You have asked two different questions. First, you ask about religious faith. Then you ask about the religious context. These are importantly different, and that you conflate them leads me to suspect you are only thinking of a subset of religions. Not all religions have scriptures. Not all religions demand faith. Not all religions are committed to an orthodoxy. So one can operate within a religious context without faith.
But even if we limit ourselves to the subset of Mediterranean religions that you apparently have in mind, you still seem to assume that members of a religion are bound to the philosophical viewpoints that previous members of that religion think they found in their scriptures. I don’t think this is true, and not just because there is a long history of religious revolution and reformation.
Immanuel Kant’s Religion within the Limits of Bare Reason represents one historically influential—and highly unorthodox—attempt to ground religion on reason without reference to revelation. The Jefferson Bible is another. And it was common—though not universal—for the early church fathers to declare that anything known to be true by revelation was provable by reason. Indeed, this was their guiding principle when trying to figure out which parts of the Bible to take literally and which to understand as being metaphorical (Biblical literalism being a thoroughly modern trend in Christianity).
Finally, we have to ask exactly what you mean by “compatible.” Kierkegaard is instructive here. In his view, the leap to faith is arational (i.e., not rational). But he insists that does not make it irrational (i.e., against reason).

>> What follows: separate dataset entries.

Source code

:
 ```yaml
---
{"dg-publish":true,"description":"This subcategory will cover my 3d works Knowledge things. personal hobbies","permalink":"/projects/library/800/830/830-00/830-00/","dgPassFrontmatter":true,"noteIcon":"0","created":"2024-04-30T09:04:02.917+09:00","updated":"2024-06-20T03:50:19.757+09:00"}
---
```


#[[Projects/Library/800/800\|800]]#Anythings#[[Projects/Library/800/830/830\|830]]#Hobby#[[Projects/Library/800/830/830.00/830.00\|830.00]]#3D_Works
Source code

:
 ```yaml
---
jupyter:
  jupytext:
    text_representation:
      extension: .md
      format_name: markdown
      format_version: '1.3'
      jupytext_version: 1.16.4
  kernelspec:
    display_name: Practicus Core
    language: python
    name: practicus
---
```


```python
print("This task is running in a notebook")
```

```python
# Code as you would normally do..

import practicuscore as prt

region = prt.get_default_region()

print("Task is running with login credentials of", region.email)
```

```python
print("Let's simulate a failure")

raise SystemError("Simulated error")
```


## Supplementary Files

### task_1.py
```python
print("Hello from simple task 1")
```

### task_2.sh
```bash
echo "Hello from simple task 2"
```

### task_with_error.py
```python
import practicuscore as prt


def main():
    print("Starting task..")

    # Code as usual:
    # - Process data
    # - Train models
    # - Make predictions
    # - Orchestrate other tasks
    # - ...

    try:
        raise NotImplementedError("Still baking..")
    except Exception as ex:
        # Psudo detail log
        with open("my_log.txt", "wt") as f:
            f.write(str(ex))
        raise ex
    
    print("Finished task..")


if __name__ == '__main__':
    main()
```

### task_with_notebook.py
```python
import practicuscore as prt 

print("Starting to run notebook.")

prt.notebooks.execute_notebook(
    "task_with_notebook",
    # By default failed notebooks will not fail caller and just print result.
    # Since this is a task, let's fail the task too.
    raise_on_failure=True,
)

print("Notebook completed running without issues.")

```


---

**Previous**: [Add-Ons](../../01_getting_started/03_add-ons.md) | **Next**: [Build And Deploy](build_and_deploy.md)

It happens separate from rationality, but need not represent a rejection of rationality. In that sense, the two could be compatible in the sense of both being unopposed parts of a single life even while not being compatible in the sense of being mutually reinforcing in all respects (leaving open the possibility that they may be mutually reinforcing in some respects, though they also may not be).
There are as many ways to be religious as there are people. Some people may reject reason. Others may embrace nothing but reason. And of course, plenty of people try their best to find a balance between the two (which is at least the right instinct, regardless of how successful they are). But in the end, the problem with any given religion is not that it is necessarily and in all cases unreasonable. It’s that it’s false.